This is a workmen’s compensation case, with appellee, John Calvin Thornton, the employee, appellant, United Employers Casualty Company, the compensation insurance carrier, and O. B. Siler, the alleged employer. On trial to a jury of appellee’s appeal from the final award of the Industrial Accident Board to the district court of Shelby County, he was awarded judgment in the lump sum of $3079.80 for total permanent disability, from which appellant has duly perfected its appeal.
We give appellant’s first proposition : “The Court committed reversible error in the trial of this case in submitting the issue of partial incapacity conditionally, because the defendant was entitled to the unconditional submission of that issue irrespective of how any other issue had been answered.” This proposition has support in the following exception to the court’s charge: “The defendant further objects to the submission of Special Issue No. 12 in that it is a conditional submission of the issue of partial incapacity, and said issue ought to be unconditionally submitted, irrespective of how the jury has answered Special Issues numbers 7 or 8.”
The special issues upon which appellant rests his first proposition were as follows:
“Special Issue No. 7. Do you find from a preponderance of the evidence that the plaintiff sustained total incapacity as a natural result from such injury?
“Answer ‘Yes’ or ‘No’.
“Answer: Yes.
“If you have answered Special Issue No. 7 ‘Yes’, but in such event only, you will answer :
“Special Issue No. 8. When do you find from a preponderance of the evidence such total incapacity of plaintiff began?
“Answer by stating the date, if any, you find.
“Answer: Dec. 8th, 1939.
“If you have answered either Special Issue No. 7 or 8 ‘No’, but in such event only, you will answer:
“Special Issue No. 12. Do you find from a preponderance of the evidence plaintiff has sustained or will sustain a partial incapacity as a natural result of the injury, if any, sustained by him December 8, 1939 ?
“Answer ‘Yes’ or ‘No’.
“Answer: -.”
The evidence clearly raised the issue of “partial incapacity” as against appellee’s claim of “total incapacity.” Under our authorities, question No. 12 was a conditional submission of “partial incapacity.” Wright v.
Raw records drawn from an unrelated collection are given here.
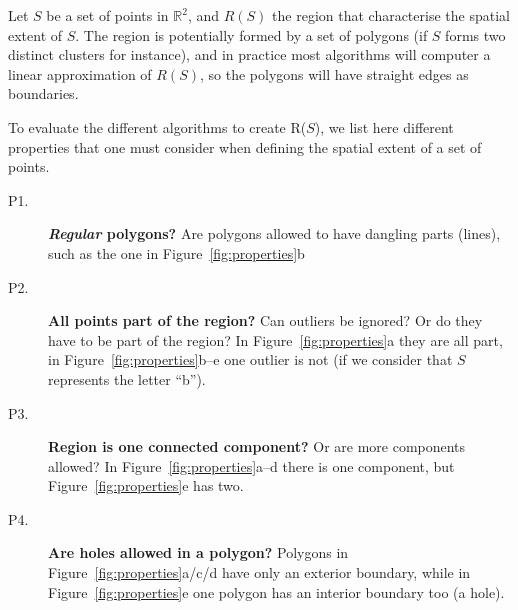 Let $S$ be a set of points in $\mathbb{R}^2$, and $R(S)$ the region that characterise the spatial extent of $S$.
The region is potentially formed by a set of polygons (if $S$ forms two distinct clusters for instance), and in practice most algorithms will computer a linear approximation of $R(S)$, so the polygons will have straight edges as boundaries.

To evaluate the different algorithms to create R($S$), we list here different properties that one must consider when defining the spatial extent of a set of points.
\begin{description}
  \item[P1.] \textbf{\emph{Regular} polygons?} Are polygons allowed to have dangling parts (lines), such as the one in Figure~\ref{fig:properties}b
  \item[P2.] \textbf{All points part of the region?} Can outliers be ignored? Or do they have to be part of the region? In Figure~\ref{fig:properties}a they are all part, in Figure~\ref{fig:properties}b--e one outlier is not (if we consider that $S$ represents the letter ``b'').
  \item[P3.] \textbf{Region is one connected component?} Or are more components allowed? In Figure~\ref{fig:properties}a--d there is one component, but Figure~\ref{fig:properties}e has two.
  \item[P4.] \textbf{Are holes allowed in a polygon?} Polygons in Figure~\ref{fig:properties}a/c/d have only an exterior boundary, while in Figure~\ref{fig:properties}e one polygon has an interior boundary too (a hole).
\end{description}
Traders & General Ins. Co., 132 Tex. 172, 123 S.W. 2d 314, 315; Traders & General Ins. Co. v. Shanks, Tex.Civ.App., 83 S.W.2d 781; Texas Indemnity Ins. Co. v. Thibodeaux, 129 Tex. 655, 106 S.W. 2d 268.
It is no answer to appellant’s first proposition to say that special issues Nos. 10 and 10-A:
“Special Issue No. 10. If you have found that plaintiff suffered any total incapacity from the alleged injury of Dec. 8th, 1939, do you find from a preponderance of the evidence that he has recovered therefrom ?
“Answer ‘Yes’ or ‘No’.
“Answer: No.
■ “Special Issue No. 10-A. If you have found that plaintiff suffered any total inca*922pacity from the alleged injury of December 8, 1939, do you find from a preponderance of the evidence that he will recover therefrom?
“Answer ‘Yes’ or ‘No’.
“Answer: No.”
—were submitted by the court in the language of the appellant. Special issues Nos. 10 and 10-A submitted the issue of "temporary, total incapacity” as against appellee’s claim of “total, permanent incapacity.”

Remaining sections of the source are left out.